Après le succès de Jeune et innocent en 1937, Alfred Hitchcock, au sommet de son art en Grande-Bretagne, commence à jouir d’une grande réputation outre-Atlantique et s’apprête à conclure la décennie des années 1930 avec un thriller d’espionnage qui n’est pas sans faire penser au cadre et à l’atmosphère de l’une des œuvres majeures d’Agatha Christie, Le Crime de l’Orient-Express, publié seulement 4 ans plus tôt.
Ce rapprochement est toutefois à nuancer. Là où Agatha Christie s’inspire d’une affaire médiatique de kidnapping, Alfred Hitchcock déroule son récit à la lumière de la menace nazie grandissante, un an avant le déclenchement de la Seconde Guerre mondiale. Attribuer le rôle des méchants de ses films aux représentants de cette idéologie ténébreuse n’est pas chose nouvelle dans la filmographie du cinéaste, qui a commencé cette pratique dénonciatrice dès 1933, avec L’Homme qui en savait trop.

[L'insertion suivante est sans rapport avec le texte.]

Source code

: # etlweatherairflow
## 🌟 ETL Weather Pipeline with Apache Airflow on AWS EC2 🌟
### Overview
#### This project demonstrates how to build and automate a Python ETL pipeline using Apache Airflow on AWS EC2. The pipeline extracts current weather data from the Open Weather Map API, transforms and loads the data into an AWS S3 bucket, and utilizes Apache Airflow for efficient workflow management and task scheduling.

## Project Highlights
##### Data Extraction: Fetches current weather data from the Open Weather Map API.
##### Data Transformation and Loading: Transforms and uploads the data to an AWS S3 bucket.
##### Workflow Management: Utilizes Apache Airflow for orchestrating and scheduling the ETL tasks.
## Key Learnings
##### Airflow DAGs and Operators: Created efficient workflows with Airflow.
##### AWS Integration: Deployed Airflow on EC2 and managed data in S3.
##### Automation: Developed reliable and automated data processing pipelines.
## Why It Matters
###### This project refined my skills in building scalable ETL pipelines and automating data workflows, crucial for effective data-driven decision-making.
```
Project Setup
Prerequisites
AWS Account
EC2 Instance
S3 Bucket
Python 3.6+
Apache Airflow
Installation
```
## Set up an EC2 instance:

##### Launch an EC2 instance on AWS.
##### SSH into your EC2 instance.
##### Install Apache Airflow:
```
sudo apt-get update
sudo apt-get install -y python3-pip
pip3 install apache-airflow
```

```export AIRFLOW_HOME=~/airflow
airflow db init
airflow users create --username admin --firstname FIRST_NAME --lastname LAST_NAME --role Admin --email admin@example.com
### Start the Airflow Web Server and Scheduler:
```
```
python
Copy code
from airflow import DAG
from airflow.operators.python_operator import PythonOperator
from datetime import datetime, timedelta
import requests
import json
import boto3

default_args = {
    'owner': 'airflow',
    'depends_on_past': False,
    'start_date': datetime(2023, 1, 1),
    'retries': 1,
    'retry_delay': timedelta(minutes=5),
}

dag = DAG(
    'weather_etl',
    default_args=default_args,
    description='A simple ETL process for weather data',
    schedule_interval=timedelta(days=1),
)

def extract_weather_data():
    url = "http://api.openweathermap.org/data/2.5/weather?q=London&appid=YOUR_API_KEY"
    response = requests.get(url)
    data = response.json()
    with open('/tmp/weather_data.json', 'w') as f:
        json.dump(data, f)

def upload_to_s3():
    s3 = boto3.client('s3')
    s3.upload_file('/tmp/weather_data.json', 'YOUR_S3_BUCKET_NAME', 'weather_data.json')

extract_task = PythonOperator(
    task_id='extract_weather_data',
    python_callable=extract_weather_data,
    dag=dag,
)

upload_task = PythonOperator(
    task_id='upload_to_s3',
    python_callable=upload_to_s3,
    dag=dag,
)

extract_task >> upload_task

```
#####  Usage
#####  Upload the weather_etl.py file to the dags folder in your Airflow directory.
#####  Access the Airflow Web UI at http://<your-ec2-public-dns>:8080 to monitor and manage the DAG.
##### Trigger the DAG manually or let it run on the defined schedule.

Au départ, ce projet cinématographique n’était pas confié au maître du suspense, mais à Roy William Neil, producteur à la Gainsborough Pictures, contraint de laisser sa place après une blessure durant les premiers jours de tournage et un incident diplomatique avec la Yougoslavie relatif au traitement négatif des autorités du pays dans le script du film. Hitchcock arrive et remanie l’équipe du film, puis modifie le scénario en y ajoutant un ton léger et comique, qu’il mélange au genre dramatique de l’intrigue initiale. Il invente un nouveau pays, la Bandrika, et change quelques éléments scénaristiques.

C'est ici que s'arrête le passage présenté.